Rendered images with source text
- - - - - - -

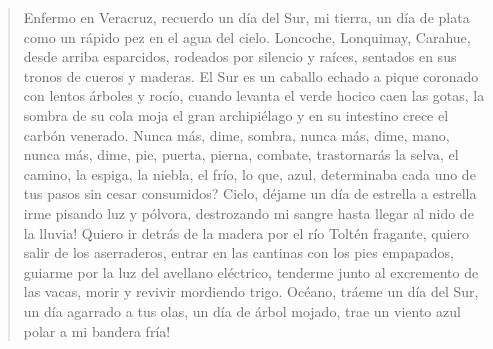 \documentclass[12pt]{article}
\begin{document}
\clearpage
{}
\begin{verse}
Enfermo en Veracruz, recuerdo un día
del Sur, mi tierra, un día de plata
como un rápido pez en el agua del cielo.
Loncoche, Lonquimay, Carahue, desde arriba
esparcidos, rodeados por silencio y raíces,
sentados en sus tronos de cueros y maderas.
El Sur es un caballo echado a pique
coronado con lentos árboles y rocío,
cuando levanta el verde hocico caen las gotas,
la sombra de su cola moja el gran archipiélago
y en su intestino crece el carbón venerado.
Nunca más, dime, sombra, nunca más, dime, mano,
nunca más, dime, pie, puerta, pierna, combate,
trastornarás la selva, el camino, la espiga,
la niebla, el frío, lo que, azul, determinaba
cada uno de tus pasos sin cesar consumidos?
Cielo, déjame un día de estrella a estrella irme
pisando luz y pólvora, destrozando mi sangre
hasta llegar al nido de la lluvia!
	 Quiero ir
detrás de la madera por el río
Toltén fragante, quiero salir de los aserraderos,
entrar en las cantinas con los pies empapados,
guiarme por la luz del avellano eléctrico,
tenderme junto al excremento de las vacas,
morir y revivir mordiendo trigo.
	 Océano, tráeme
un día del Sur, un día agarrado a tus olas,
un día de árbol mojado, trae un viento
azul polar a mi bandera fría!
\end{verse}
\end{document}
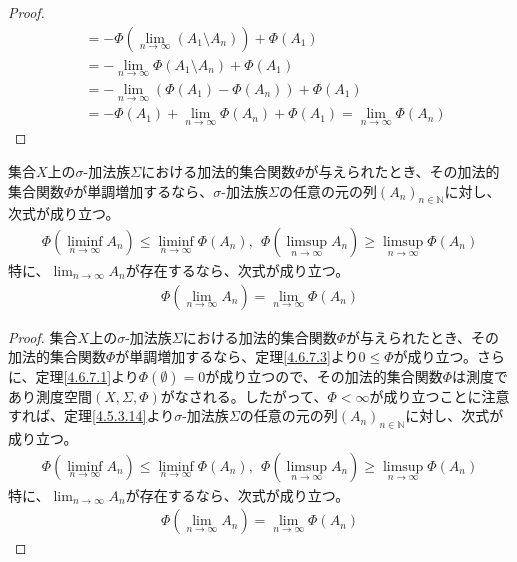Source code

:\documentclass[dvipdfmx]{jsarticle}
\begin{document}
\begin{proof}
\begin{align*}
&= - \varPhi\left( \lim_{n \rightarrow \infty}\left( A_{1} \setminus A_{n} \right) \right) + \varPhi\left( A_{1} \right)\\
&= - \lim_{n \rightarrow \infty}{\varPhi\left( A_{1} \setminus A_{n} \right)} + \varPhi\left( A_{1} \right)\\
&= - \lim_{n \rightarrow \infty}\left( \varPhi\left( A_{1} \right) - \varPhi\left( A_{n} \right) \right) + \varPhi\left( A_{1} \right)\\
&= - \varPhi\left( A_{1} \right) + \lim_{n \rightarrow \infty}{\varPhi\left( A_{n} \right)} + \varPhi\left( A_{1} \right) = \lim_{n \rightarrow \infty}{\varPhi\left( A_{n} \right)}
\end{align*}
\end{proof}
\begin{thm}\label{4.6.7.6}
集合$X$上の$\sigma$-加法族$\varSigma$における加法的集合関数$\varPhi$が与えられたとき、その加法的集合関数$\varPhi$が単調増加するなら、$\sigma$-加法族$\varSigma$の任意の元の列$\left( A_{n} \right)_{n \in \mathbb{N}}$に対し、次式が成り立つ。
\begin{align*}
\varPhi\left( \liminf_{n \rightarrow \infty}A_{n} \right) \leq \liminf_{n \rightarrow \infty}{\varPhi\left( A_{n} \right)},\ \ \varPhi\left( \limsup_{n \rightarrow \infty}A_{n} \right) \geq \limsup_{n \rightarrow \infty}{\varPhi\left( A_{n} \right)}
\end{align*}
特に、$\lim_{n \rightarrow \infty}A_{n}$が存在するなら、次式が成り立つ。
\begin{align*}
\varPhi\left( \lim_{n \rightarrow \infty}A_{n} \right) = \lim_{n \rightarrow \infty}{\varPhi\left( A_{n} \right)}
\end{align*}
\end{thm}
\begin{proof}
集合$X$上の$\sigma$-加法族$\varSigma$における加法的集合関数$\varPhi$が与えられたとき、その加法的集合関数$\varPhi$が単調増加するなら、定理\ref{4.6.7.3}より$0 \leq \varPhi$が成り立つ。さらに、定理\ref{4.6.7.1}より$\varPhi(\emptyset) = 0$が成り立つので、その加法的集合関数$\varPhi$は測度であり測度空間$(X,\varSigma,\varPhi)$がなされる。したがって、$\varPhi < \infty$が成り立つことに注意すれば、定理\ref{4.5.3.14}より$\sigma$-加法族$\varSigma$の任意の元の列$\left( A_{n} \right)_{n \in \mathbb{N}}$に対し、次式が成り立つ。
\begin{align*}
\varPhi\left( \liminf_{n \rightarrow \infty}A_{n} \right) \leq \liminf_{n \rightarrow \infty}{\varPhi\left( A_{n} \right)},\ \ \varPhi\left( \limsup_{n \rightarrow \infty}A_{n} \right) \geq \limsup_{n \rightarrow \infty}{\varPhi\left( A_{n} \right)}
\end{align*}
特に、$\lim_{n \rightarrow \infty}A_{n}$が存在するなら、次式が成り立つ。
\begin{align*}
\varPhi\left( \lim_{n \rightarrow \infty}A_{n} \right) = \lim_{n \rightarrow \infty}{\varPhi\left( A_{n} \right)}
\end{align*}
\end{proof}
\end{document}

- - - - - - -

| EXERCISE INSTRUCTIONS |
Before printing anything, remove the pictures; then print all the records exactly.

| WRITTEN SOLUTION |
 \documentclass[12pt]{article}
\begin{document}
\clearpage
{}
\begin{verse}
Enfermo en Veracruz, recuerdo un día
del Sur, mi tierra, un día de plata
como un rápido pez en el agua del cielo.
Loncoche, Lonquimay, Carahue, desde arriba
esparcidos, rodeados por silencio y raíces,
sentados en sus tronos de cueros y maderas.
El Sur es un caballo echado a pique
coronado con lentos árboles y rocío,
cuando levanta el verde hocico caen las gotas,
la sombra de su cola moja el gran archipiélago
y en su intestino crece el carbón venerado.
Nunca más, dime, sombra, nunca más, dime, mano,
nunca más, dime, pie, puerta, pierna, combate,
trastornarás la selva, el camino, la espiga,
la niebla, el frío, lo que, azul, determinaba
cada uno de tus pasos sin cesar consumidos?
Cielo, déjame un día de estrella a estrella irme
pisando luz y pólvora, destrozando mi sangre
hasta llegar al nido de la lluvia!
	 Quiero ir
detrás de la madera por el río
Toltén fragante, quiero salir de los aserraderos,
entrar en las cantinas con los pies empapados,
guiarme por la luz del avellano eléctrico,
tenderme junto al excremento de las vacas,
morir y revivir mordiendo trigo.
	 Océano, tráeme
un día del Sur, un día agarrado a tus olas,
un día de árbol mojado, trae un viento
azul polar a mi bandera fría!
\end{verse}
\end{document}
Source code

:\documentclass[dvipdfmx]{jsarticle}
\begin{document}
\begin{proof}
\begin{align*}
&= - \varPhi\left( \lim_{n \rightarrow \infty}\left( A_{1} \setminus A_{n} \right) \right) + \varPhi\left( A_{1} \right)\\
&= - \lim_{n \rightarrow \infty}{\varPhi\left( A_{1} \setminus A_{n} \right)} + \varPhi\left( A_{1} \right)\\
&= - \lim_{n \rightarrow \infty}\left( \varPhi\left( A_{1} \right) - \varPhi\left( A_{n} \right) \right) + \varPhi\left( A_{1} \right)\\
&= - \varPhi\left( A_{1} \right) + \lim_{n \rightarrow \infty}{\varPhi\left( A_{n} \right)} + \varPhi\left( A_{1} \right) = \lim_{n \rightarrow \infty}{\varPhi\left( A_{n} \right)}
\end{align*}
\end{proof}
\begin{thm}\label{4.6.7.6}
集合$X$上の$\sigma$-加法族$\varSigma$における加法的集合関数$\varPhi$が与えられたとき、その加法的集合関数$\varPhi$が単調増加するなら、$\sigma$-加法族$\varSigma$の任意の元の列$\left( A_{n} \right)_{n \in \mathbb{N}}$に対し、次式が成り立つ。
\begin{align*}
\varPhi\left( \liminf_{n \rightarrow \infty}A_{n} \right) \leq \liminf_{n \rightarrow \infty}{\varPhi\left( A_{n} \right)},\ \ \varPhi\left( \limsup_{n \rightarrow \infty}A_{n} \right) \geq \limsup_{n \rightarrow \infty}{\varPhi\left( A_{n} \right)}
\end{align*}
特に、$\lim_{n \rightarrow \infty}A_{n}$が存在するなら、次式が成り立つ。
\begin{align*}
\varPhi\left( \lim_{n \rightarrow \infty}A_{n} \right) = \lim_{n \rightarrow \infty}{\varPhi\left( A_{n} \right)}
\end{align*}
\end{thm}
\begin{proof}
集合$X$上の$\sigma$-加法族$\varSigma$における加法的集合関数$\varPhi$が与えられたとき、その加法的集合関数$\varPhi$が単調増加するなら、定理\ref{4.6.7.3}より$0 \leq \varPhi$が成り立つ。さらに、定理\ref{4.6.7.1}より$\varPhi(\emptyset) = 0$が成り立つので、その加法的集合関数$\varPhi$は測度であり測度空間$(X,\varSigma,\varPhi)$がなされる。したがって、$\varPhi < \infty$が成り立つことに注意すれば、定理\ref{4.5.3.14}より$\sigma$-加法族$\varSigma$の任意の元の列$\left( A_{n} \right)_{n \in \mathbb{N}}$に対し、次式が成り立つ。
\begin{align*}
\varPhi\left( \liminf_{n \rightarrow \infty}A_{n} \right) \leq \liminf_{n \rightarrow \infty}{\varPhi\left( A_{n} \right)},\ \ \varPhi\left( \limsup_{n \rightarrow \infty}A_{n} \right) \geq \limsup_{n \rightarrow \infty}{\varPhi\left( A_{n} \right)}
\end{align*}
特に、$\lim_{n \rightarrow \infty}A_{n}$が存在するなら、次式が成り立つ。
\begin{align*}
\varPhi\left( \lim_{n \rightarrow \infty}A_{n} \right) = \lim_{n \rightarrow \infty}{\varPhi\left( A_{n} \right)}
\end{align*}
\end{proof}
\end{document}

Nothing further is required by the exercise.